Here are excerpts from a nice article from Ben Van Roo, “Emerging tech is transforming war in real-time, yet the biggest DOD incubator is stuck in the past.” By the way, he posted all his data from Beta SAM, so check it out!
From 2016 to today (5/3/2022), there were 15,664 SBIR awards going to 3,925 companies totaling $7.7 billion dollars. That’s fantastic! However, over this six-year horizon, a deeper dive shows a snapshot of who is actually making all of this money — very few companies. How few? Of the 3,925 companies that received $7.7 billion dollars in funding:
- 8 companies received 10% of the total awards
- 1% of companies received 25% of the total
- 5% of companies received 50% of the total
- 10% of companies received 61% of the total
Now let’s look at the Top 25 companies. Over the last six years with the SBIR program, they’ve made an absolute killing — $1.56 billion. These companies win because have built processes and teams to specifically win SBIRs. They develop networks in the DOD and they use them.
From a contribution standpoint, anecdotal information from multiple sources says we should comfortably assume 20 –30% of companies awarded DOD SBIR contracts use these third-party advisors. If we combine the 60% of business going to the top 10% of the companies, with the 25-30% of awards for companies that use these searvices (unlikely they overlap), 80-90% of the SBIR pie is now spoken for.
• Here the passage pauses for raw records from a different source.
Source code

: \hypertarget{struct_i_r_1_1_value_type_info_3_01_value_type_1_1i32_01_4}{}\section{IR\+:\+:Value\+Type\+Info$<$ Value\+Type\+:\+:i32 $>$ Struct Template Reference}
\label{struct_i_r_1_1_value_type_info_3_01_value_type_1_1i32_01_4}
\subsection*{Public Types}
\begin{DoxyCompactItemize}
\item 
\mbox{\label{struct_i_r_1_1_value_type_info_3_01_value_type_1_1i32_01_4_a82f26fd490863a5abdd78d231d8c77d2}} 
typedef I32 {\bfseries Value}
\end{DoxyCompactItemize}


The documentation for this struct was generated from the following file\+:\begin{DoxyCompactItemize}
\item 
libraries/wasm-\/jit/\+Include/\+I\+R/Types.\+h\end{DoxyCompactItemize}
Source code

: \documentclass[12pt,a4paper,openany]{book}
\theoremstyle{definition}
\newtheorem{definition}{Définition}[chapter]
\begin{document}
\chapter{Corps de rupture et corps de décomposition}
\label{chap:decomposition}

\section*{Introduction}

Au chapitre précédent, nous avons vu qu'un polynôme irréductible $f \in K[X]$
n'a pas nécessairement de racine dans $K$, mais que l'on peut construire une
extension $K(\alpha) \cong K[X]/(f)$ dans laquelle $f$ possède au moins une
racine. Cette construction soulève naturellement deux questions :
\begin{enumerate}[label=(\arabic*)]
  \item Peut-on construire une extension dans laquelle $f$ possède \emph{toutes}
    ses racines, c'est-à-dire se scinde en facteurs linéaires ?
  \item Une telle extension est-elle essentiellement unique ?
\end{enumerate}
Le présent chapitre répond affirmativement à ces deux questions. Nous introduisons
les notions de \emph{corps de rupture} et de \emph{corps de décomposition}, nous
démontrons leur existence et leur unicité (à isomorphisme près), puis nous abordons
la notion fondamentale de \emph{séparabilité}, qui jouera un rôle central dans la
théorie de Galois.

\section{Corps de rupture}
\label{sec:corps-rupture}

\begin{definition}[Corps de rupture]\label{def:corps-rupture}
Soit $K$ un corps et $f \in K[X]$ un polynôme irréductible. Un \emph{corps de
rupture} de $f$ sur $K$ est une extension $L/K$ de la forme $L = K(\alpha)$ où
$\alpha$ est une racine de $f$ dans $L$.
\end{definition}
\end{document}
Ben has a few interesting recommendations: (1) getting rid of SBIR Phase I and focusing awards on larger $2M+ SBIR Phase IIs; (2) focusing awards on emerging tech companies and not rinse-and-repeat SBIR companies; and (3) using thematic requirements in solicitations rather than detailed point solutions.
That third recommendation is an underappreciated source of tension with nontraditionals. It was discussed on my recent podcast with nontraditional folks:
When you’re going to price out something, you’ve got to have different quotes for every single screw that you’re going to include in the product that you got from suppliers, and why you’re justifying, it is really onerous. The waterfall process they expect you to fit this into is also not how startups fundamentally build products, which is very iterative, includes a lot of like quick decision-making and rethinking of assumptions. The way that you’re going to have to write your proposal will lock you in to a very defined waterfall process that ultimately leads to bad products.
What this does is turn a company chasing DoD work into a business that chases these stovepiped DoD requirements rather than allowing them to build the best enterprise technology and tailor that to use cases. So while a company has to become excellent at writing DoD proposals that look like it came from Lockheed or Boeing, it at the same time creates tensions that ruins a company’s ability to differentiate, use modern development practices, and drive value:
Are you a commoditized product, as in another piece of software or a certain parts maker that someone else can 3D print for cheaper? Or are you something that they literally can’t replicate, which is hopefully where a lot of this American industrialism and dynamism will end up.
If it is something others cannot replicate, then it is difficult for DoD to write a requirement for it in a competitive solicitation.